Here is how BLO explain the relevance of my work to theirs:
…
Many works are explicitly concerned with causal structure, but not to the end of a quantum generalization of causal models. These include, for example, Refs. [19, 22, 45, 64–69], and are not discussed here any further. Early work by Tucci [6, 7] aims at a quantum generalization of classical Bayesian (rather than causal) networks, obtained by associating probability amplitudes with nodes. More closely related to our work is that of Leifer and Poulin [9], which presents (amongst other things) an approach to quantum Bayesian networks, wherein a quantum state is associated with a DAG, and must satisfy independence relationships formalised by the quantum mutual information, given by the structure of the DAG. The results of Ref. [9] have at various times been used in our proofs. Leifer and Spekkens [11] adapt the ideas of Ref. [9] to quantum causal models, using a particular definition of a quantum conditional state. Our approach differs from that of Ref. [11] in taking influence in unitary transformations as defining of causal relations, in its use of the process operator formalism, and in the fact that we don’t use quantum conditional states.
…
Under Refs. 6, 7 they list
[6] R. R. Tucci, “Quantum bayesian nets,” International Journal of Modern Physics B 9 no. 03, (1995) 295–337.
[7] R. R. Tucci, “Factorization of quantum density matrices according to bayesian and markov networks,” arXiv:quant-ph/0701201.
I do disagree with their characterization of my work. My early work Ref.6 in 1995 was on QB nets for pure states, but then I published Ref.7 in 2007 which explains how QB nets can also be used to describe density matrices that are not pure states. In 2012, I published the following introductory review and reprise of the use of QB nets to describe general density matrices
“An Introduction to Quantum Bayesian Networks for Mixed States”, by Robert R. Tucci, https://arxiv.org/abs/1204.1550
I contend that what the BLO paper proposes is **exactly** QB nets for density matrices. They just call them by a different name. A rose by any other name would smell as sweet.
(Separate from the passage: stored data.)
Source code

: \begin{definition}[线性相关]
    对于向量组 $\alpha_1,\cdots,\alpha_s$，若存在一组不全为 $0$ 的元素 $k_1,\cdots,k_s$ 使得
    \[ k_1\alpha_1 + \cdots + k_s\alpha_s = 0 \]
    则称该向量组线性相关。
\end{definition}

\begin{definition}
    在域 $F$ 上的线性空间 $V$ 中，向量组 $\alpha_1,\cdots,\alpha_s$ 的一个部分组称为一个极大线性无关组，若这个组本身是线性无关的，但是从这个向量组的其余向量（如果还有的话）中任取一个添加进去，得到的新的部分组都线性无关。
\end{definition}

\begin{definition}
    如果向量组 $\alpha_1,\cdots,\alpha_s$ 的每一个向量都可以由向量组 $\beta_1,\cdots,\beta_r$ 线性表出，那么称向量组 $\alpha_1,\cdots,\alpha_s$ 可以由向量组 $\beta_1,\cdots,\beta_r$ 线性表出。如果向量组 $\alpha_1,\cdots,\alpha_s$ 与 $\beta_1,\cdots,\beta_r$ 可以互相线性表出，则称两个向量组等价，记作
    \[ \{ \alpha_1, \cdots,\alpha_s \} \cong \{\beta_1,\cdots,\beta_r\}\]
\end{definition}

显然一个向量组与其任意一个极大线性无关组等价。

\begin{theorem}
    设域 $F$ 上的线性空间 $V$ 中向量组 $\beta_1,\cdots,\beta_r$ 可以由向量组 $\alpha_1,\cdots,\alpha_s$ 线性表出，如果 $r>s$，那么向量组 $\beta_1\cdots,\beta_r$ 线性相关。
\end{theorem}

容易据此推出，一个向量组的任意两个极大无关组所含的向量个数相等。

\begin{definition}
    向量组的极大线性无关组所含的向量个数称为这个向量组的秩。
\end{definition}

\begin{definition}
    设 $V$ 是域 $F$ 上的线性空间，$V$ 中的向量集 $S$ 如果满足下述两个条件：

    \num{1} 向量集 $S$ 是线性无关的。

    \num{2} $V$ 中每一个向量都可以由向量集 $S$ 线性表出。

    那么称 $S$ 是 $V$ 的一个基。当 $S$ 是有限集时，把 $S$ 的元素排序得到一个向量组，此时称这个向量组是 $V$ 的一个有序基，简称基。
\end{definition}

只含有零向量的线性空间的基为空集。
I have also published in this blog the following article describing the connection of QB Nets to “Tensor Networks”. This is an obvious connection that a lot of people have asked me about, and which is not addressed anywhere in the BLO paper. (I searched the BLO paper in vain for the phrase “tensor network”).
Tensor Networks versus Quantum Bayesian Networks: And the winner is…
As an aside, I think that BLO’s Ref.9 by Leifer and Poulin is patently incorrect because it is based on a new definition of conditional density matrices which imposes major constraints on standard Quantum Mechanics. So, if the work of Leifer and Poulin applies to the real world at all, it does so only within the context of a severely maimed Quantum Mechanics.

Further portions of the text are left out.